Miami receiver Yatil Green, recovering from minor knee surgery, is expected to return for the team's final two exhibition games.

Green, who missed all of his rookie season last year with an injury to his right knee, underwent arthroscopic surgery Sunday on the same knee to remove damaged cartilage.

Despite the setback, coach Jimmy Johnson said he expects Green to regain the form that made him the team's first-round draft choice in April 1997.

"I don't have any reservations," Johnson said. "He has come a long way. You have to remember that the knee injury he suffered a year ago was a severe one."


New Orleans quarterback Heath Shuler returned to training camp on crutches and wearing a toe-to-knee cast on his left leg.

Shuler, who had offseason surgery that removed the bones in the ball of his left foot and repaired torn ligaments, returned to the doctor who performed the operation this weekend. He had experienced numbness in the foot.

Tests revealed a cyst under the scar tissue on the foot.

"It's pressing on the nerves. That's why I'm having the numbness," said Shuler, who will be in a cast for about five days. "There's nothing they can do about that, but there's no ligament damage. That's what I was really worried about."


Chicago rookie tight end Alonzo Mayes grudgingly ended a 10-day holdout by signing a three-year contract late Sunday night that, in his opinion, is not commensurate with his ability.

"I'm still not satisfied, but what's the purpose of holding out if you're not going get anything out of it," Mayes said. "I just have to go out and prove who I am."

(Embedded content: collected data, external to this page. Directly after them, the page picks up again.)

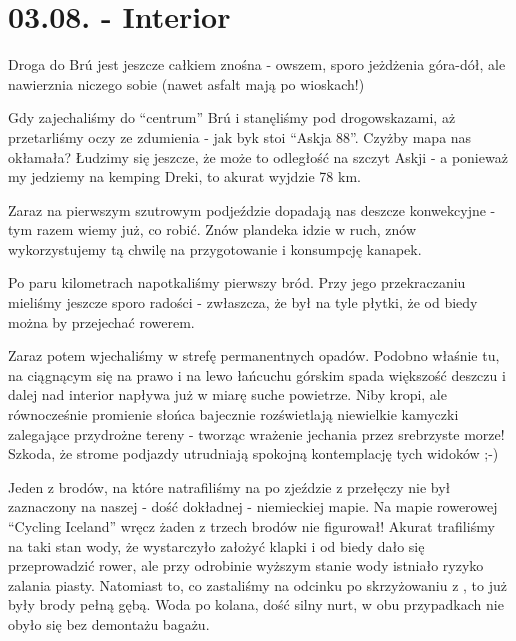 \chapter{03.08. - Interior}

Droga do Brú jest jeszcze całkiem znośna - owszem, sporo jeżdżenia góra-dół, ale nawierznia niczego sobie (nawet asfalt mają po wioskach!)

Gdy zajechaliśmy do “centrum” Brú i stanęliśmy pod drogowskazami, aż przetarliśmy oczy ze zdumienia - jak byk stoi “Askja 88”. Czyżby mapa nas okłamała? Łudzimy się jeszcze, że może to odległość na szczyt Askji - a ponieważ my jedziemy na kemping Dreki, to akurat wyjdzie 78 km.

Zaraz na pierwszym szutrowym podjeździe dopadają nas deszcze konwekcyjne - tym razem wiemy już, co robić. Znów plandeka idzie w ruch, znów wykorzystujemy tą chwilę na przygotowanie i konsumpcję kanapek.

Po paru kilometrach napotkaliśmy pierwszy bród. Przy jego przekraczaniu mieliśmy jeszcze sporo radości - zwłaszcza, że był na tyle płytki, że od biedy można by przejechać rowerem.

Zaraz potem wjechaliśmy w strefę permanentnych opadów. Podobno właśnie tu, na ciągnącym się na prawo i na lewo łańcuchu górskim spada większość deszczu i dalej nad interior napływa już w miarę suche powietrze. Niby kropi, ale równocześnie promienie słońca bajecznie rozświetlają niewielkie kamyczki zalegające przydrożne tereny - tworząc wrażenie jechania przez srebrzyste morze! Szkoda, że strome podjazdy utrudniają spokojną kontemplację tych widoków ;-)


Jeden z brodów, na które natrafiliśmy na  po zjeździe z przełęczy nie był zaznaczony na naszej - dość dokładnej - niemieckiej mapie. Na mapie rowerowej “Cycling Iceland” wręcz żaden z trzech brodów nie figurował! Akurat trafiliśmy na taki stan wody, że wystarczyło założyć klapki i od biedy dało się przeprowadzić rower, ale przy odrobinie wyższym stanie wody istniało ryzyko zalania piasty. Natomiast to, co zastaliśmy na odcinku po skrzyżowaniu z , to już były brody pełną gębą. Woda po kolana, dość silny nurt, w obu przypadkach nie obyło się bez demontażu bagażu.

Bears vice president of operations Ted Phillips called the negotiations "a unique situation" because Mayes was a fourth-round draft pick with first-round talent. Mayes' stock dropped after testing positive for marijuana during the NFL scouting combine in February.

Chicago compromised by offering Mayes incentives that would allow him to earn more money than a fourth-round pick usually would.


After one game, New England coach Pete Carroll is happy with the Tebucky Jones experiment.

Jones, the second of New England's two first-round selections in this year's draft, played tailback and safety at Syracuse, but Carroll is trying to make Jones into an NFL cornerback.

"Tebucky made it through the game," Carroll said after a 14-13 exhibition loss to the San Francisco 49ers Sunday night. "At least he went out there and got to play a game. He had a couple of plays where he knocked the receiver into the backfield."

Jones had one tackle, when he pushed the man trying to block him into the ball carrier. None of the receivers he was covering had any receptions.

"I'm not satisfied, because I don't think you can ever be satisfied," he said. "I want to be one of the best, so that means practice, practice, practice. I have more work to do."